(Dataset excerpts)

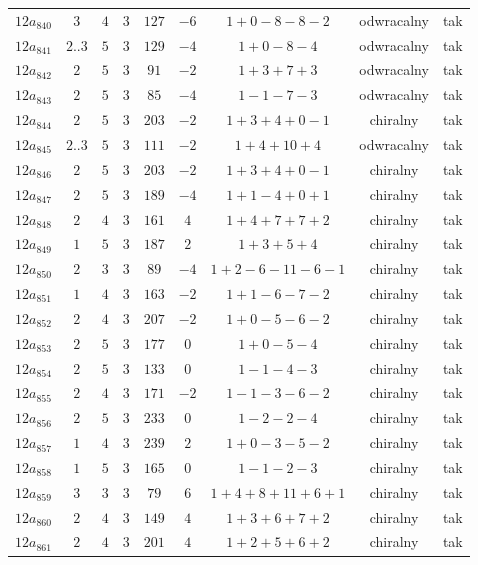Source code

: \begin{longtable}{ccccccccc}
$12a_{840}$ & $3$ & $4$ & $3$ & $127$ & $-6$ & $1+0-8-8-2$ & odwracalny & tak \\
$12a_{841}$ & $2..3$ & $5$ & $3$ & $129$ & $-4$ & $1+0-8-4$ & odwracalny & tak \\
$12a_{842}$ & $2$ & $5$ & $3$ & $91$ & $-2$ & $1+3+7+3$ & odwracalny & tak \\
$12a_{843}$ & $2$ & $5$ & $3$ & $85$ & $-4$ & $1-1-7-3$ & odwracalny & tak \\
$12a_{844}$ & $2$ & $5$ & $3$ & $203$ & $-2$ & $1+3+4+0-1$ & chiralny & tak \\
$12a_{845}$ & $2..3$ & $5$ & $3$ & $111$ & $-2$ & $1+4+10+4$ & odwracalny & tak \\
$12a_{846}$ & $2$ & $5$ & $3$ & $203$ & $-2$ & $1+3+4+0-1$ & chiralny & tak \\
$12a_{847}$ & $2$ & $5$ & $3$ & $189$ & $-4$ & $1+1-4+0+1$ & chiralny & tak \\
$12a_{848}$ & $2$ & $4$ & $3$ & $161$ & $4$ & $1+4+7+7+2$ & chiralny & tak \\
$12a_{849}$ & $1$ & $5$ & $3$ & $187$ & $2$ & $1+3+5+4$ & chiralny & tak \\
$12a_{850}$ & $2$ & $3$ & $3$ & $89$ & $-4$ & $1+2-6-11-6-1$ & chiralny & tak \\
$12a_{851}$ & $1$ & $4$ & $3$ & $163$ & $-2$ & $1+1-6-7-2$ & chiralny & tak \\
$12a_{852}$ & $2$ & $4$ & $3$ & $207$ & $-2$ & $1+0-5-6-2$ & chiralny & tak \\
$12a_{853}$ & $2$ & $5$ & $3$ & $177$ & $0$ & $1+0-5-4$ & chiralny & tak \\
$12a_{854}$ & $2$ & $5$ & $3$ & $133$ & $0$ & $1-1-4-3$ & chiralny & tak \\
$12a_{855}$ & $2$ & $4$ & $3$ & $171$ & $-2$ & $1-1-3-6-2$ & chiralny & tak \\
$12a_{856}$ & $2$ & $5$ & $3$ & $233$ & $0$ & $1-2-2-4$ & chiralny & tak \\
$12a_{857}$ & $1$ & $4$ & $3$ & $239$ & $2$ & $1+0-3-5-2$ & chiralny & tak \\
$12a_{858}$ & $1$ & $5$ & $3$ & $165$ & $0$ & $1-1-2-3$ & chiralny & tak \\
$12a_{859}$ & $3$ & $3$ & $3$ & $79$ & $6$ & $1+4+8+11+6+1$ & chiralny & tak \\
$12a_{860}$ & $2$ & $4$ & $3$ & $149$ & $4$ & $1+3+6+7+2$ & chiralny & tak \\
$12a_{861}$ & $2$ & $4$ & $3$ & $201$ & $4$ & $1+2+5+6+2$ & chiralny & tak \\

\end{longtable}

### What to do
Each line above is to be copied exactly, and the pictures are to be dropped.

### Answer for this exercise
Source code

: \begin{longtable}{ccccccccc}
$12a_{840}$ & $3$ & $4$ & $3$ & $127$ & $-6$ & $1+0-8-8-2$ & odwracalny & tak \\
$12a_{841}$ & $2..3$ & $5$ & $3$ & $129$ & $-4$ & $1+0-8-4$ & odwracalny & tak \\
$12a_{842}$ & $2$ & $5$ & $3$ & $91$ & $-2$ & $1+3+7+3$ & odwracalny & tak \\
$12a_{843}$ & $2$ & $5$ & $3$ & $85$ & $-4$ & $1-1-7-3$ & odwracalny & tak \\
$12a_{844}$ & $2$ & $5$ & $3$ & $203$ & $-2$ & $1+3+4+0-1$ & chiralny & tak \\
$12a_{845}$ & $2..3$ & $5$ & $3$ & $111$ & $-2$ & $1+4+10+4$ & odwracalny & tak \\
$12a_{846}$ & $2$ & $5$ & $3$ & $203$ & $-2$ & $1+3+4+0-1$ & chiralny & tak \\
$12a_{847}$ & $2$ & $5$ & $3$ & $189$ & $-4$ & $1+1-4+0+1$ & chiralny & tak \\
$12a_{848}$ & $2$ & $4$ & $3$ & $161$ & $4$ & $1+4+7+7+2$ & chiralny & tak \\
$12a_{849}$ & $1$ & $5$ & $3$ & $187$ & $2$ & $1+3+5+4$ & chiralny & tak \\
$12a_{850}$ & $2$ & $3$ & $3$ & $89$ & $-4$ & $1+2-6-11-6-1$ & chiralny & tak \\
$12a_{851}$ & $1$ & $4$ & $3$ & $163$ & $-2$ & $1+1-6-7-2$ & chiralny & tak \\
$12a_{852}$ & $2$ & $4$ & $3$ & $207$ & $-2$ & $1+0-5-6-2$ & chiralny & tak \\
$12a_{853}$ & $2$ & $5$ & $3$ & $177$ & $0$ & $1+0-5-4$ & chiralny & tak \\
$12a_{854}$ & $2$ & $5$ & $3$ & $133$ & $0$ & $1-1-4-3$ & chiralny & tak \\
$12a_{855}$ & $2$ & $4$ & $3$ & $171$ & $-2$ & $1-1-3-6-2$ & chiralny & tak \\
$12a_{856}$ & $2$ & $5$ & $3$ & $233$ & $0$ & $1-2-2-4$ & chiralny & tak \\
$12a_{857}$ & $1$ & $4$ & $3$ & $239$ & $2$ & $1+0-3-5-2$ & chiralny & tak \\
$12a_{858}$ & $1$ & $5$ & $3$ & $165$ & $0$ & $1-1-2-3$ & chiralny & tak \\
$12a_{859}$ & $3$ & $3$ & $3$ & $79$ & $6$ & $1+4+8+11+6+1$ & chiralny & tak \\
$12a_{860}$ & $2$ & $4$ & $3$ & $149$ & $4$ & $1+3+6+7+2$ & chiralny & tak \\
$12a_{861}$ & $2$ & $4$ & $3$ & $201$ & $4$ & $1+2+5+6+2$ & chiralny & tak \\

\end{longtable}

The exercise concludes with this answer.